INSTRUCTIONS FOR THE TASK:
Compute how many lines in the entries below contain "folder", and output nothing but the number.

+++ EXTRACTED DATA +++

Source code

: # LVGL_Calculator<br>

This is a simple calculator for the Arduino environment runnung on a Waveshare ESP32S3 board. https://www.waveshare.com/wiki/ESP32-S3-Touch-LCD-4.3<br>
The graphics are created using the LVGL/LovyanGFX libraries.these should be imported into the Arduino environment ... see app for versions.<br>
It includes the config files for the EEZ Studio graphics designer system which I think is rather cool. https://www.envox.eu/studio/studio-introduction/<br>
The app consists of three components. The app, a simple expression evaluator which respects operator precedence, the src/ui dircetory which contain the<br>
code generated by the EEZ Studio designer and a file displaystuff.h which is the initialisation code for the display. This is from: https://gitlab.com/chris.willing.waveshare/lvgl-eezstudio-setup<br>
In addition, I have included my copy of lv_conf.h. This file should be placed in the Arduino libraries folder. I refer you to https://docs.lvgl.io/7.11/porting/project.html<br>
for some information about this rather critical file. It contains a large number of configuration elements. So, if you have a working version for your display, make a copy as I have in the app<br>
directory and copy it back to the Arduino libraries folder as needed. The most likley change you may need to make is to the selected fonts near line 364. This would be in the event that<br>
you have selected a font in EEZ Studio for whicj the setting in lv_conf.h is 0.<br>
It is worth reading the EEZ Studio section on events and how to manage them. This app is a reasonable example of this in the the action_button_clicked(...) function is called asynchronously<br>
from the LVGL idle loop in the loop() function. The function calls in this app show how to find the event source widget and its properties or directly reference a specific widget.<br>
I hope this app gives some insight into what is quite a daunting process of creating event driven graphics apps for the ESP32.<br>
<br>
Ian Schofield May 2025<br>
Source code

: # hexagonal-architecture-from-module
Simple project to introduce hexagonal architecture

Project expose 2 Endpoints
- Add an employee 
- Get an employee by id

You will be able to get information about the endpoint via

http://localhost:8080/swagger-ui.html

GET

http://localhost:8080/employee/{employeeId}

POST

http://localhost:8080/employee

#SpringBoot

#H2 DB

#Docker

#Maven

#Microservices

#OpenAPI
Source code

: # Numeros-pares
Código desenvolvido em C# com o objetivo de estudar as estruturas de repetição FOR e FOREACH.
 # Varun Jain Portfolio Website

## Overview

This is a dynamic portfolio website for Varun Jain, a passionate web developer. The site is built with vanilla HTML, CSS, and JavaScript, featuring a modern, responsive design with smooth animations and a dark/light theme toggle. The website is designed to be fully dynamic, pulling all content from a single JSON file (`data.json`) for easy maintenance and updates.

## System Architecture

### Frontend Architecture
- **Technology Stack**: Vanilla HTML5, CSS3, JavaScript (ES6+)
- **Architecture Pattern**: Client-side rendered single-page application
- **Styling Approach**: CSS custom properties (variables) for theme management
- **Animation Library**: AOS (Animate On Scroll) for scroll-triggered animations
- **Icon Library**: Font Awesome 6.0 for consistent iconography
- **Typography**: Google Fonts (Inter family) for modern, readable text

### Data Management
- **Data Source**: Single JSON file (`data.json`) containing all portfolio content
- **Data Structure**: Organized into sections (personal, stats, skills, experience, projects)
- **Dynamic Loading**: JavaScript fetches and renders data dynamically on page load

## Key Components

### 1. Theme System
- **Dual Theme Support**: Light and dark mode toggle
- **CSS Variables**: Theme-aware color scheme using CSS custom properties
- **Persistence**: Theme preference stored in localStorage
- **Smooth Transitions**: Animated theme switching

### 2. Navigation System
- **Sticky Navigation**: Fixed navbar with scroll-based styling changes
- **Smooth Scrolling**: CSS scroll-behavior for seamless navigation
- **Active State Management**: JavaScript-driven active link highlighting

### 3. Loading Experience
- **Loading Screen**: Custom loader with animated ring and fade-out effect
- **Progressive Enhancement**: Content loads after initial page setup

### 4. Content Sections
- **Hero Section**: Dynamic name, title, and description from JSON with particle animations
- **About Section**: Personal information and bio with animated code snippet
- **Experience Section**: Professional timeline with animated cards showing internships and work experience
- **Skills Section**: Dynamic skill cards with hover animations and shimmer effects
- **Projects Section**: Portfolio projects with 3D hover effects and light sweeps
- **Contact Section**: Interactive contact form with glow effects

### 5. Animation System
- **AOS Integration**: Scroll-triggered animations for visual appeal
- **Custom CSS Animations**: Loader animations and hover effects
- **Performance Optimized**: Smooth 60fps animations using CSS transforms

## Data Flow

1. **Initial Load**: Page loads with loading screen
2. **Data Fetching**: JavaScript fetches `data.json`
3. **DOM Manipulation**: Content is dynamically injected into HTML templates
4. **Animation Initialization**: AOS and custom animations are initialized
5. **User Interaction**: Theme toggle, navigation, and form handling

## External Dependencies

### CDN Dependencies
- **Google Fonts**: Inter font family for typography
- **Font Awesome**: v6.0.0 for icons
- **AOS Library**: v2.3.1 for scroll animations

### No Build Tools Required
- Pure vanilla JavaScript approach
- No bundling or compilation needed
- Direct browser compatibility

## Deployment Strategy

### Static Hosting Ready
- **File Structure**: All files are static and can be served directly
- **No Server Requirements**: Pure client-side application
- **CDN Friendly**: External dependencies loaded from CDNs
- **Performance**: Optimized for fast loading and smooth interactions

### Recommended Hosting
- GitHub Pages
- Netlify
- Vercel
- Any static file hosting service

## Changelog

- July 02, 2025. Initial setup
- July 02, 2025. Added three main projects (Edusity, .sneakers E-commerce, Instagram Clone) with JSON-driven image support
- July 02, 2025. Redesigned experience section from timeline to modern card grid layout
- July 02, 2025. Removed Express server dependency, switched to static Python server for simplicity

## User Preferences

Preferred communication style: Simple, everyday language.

+++

WRITTEN REPLY:
2